**ABOUT THIS TASK**
Below are the records. List every line holding the word "edit".

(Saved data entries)
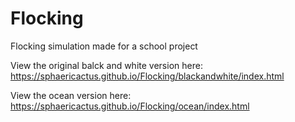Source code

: # Flocking
Flocking simulation made for a school project

View the original balck and white version here: https://sphaericactus.github.io/Flocking/blackandwhite/index.html

View the ocean version here: https://sphaericactus.github.io/Flocking/ocean/index.html
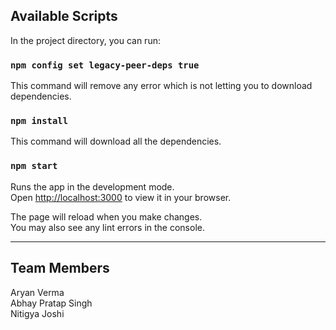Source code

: ## Available Scripts

In the project directory, you can run:

### `npm config set legacy-peer-deps true`

This command will remove any error which is not letting you to download dependencies.

### `npm install`

This command will download all the dependencies.

### `npm start`

Runs the app in the development mode.\
Open [http://localhost:3000](http://localhost:3000) to view it in your browser.

The page will reload when you make changes.\
You may also see any lint errors in the console.

--------------------------------------------------

## Team Members
Aryan Verma\
Abhay Pratap Singh\
Nitigya Joshi
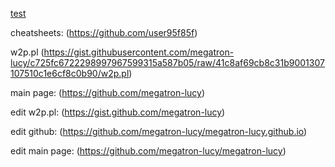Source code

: 

[test](https://github.com/user95f85f)


cheatsheets: (https://github.com/user95f85f)

w2p.pl (https://gist.githubusercontent.com/megatron-lucy/c725fc6722298997967599315a587b05/raw/41c8af69cb8c31b9001307107510c1e6cf8c0b90/w2p.pl)

main page: (https://github.com/megatron-lucy)

edit w2p.pl: (https://gist.github.com/megatron-lucy)

edit github: (https://github.com/megatron-lucy/megatron-lucy.github.io)

edit main page: (https://github.com/megatron-lucy/megatron-lucy)
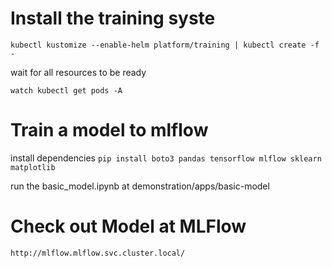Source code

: # Install the training syste

`kubectl kustomize --enable-helm platform/training | kubectl create -f - `

wait for all resources to be ready

`watch kubectl get pods -A`

# Train a model to mlflow

install dependencies
`pip install boto3 pandas tensorflow mlflow sklearn matplotlib`

run the basic_model.ipynb at demonstration/apps/basic-model

# Check out Model at MLFlow

`http://mlflow.mlflow.svc.cluster.local/`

**RESPONSE TO THIS EXERCISE**
edit w2p.pl: (https://gist.github.com/megatron-lucy)
edit github: (https://github.com/megatron-lucy/megatron-lucy.github.io)
edit main page: (https://github.com/megatron-lucy/megatron-lucy)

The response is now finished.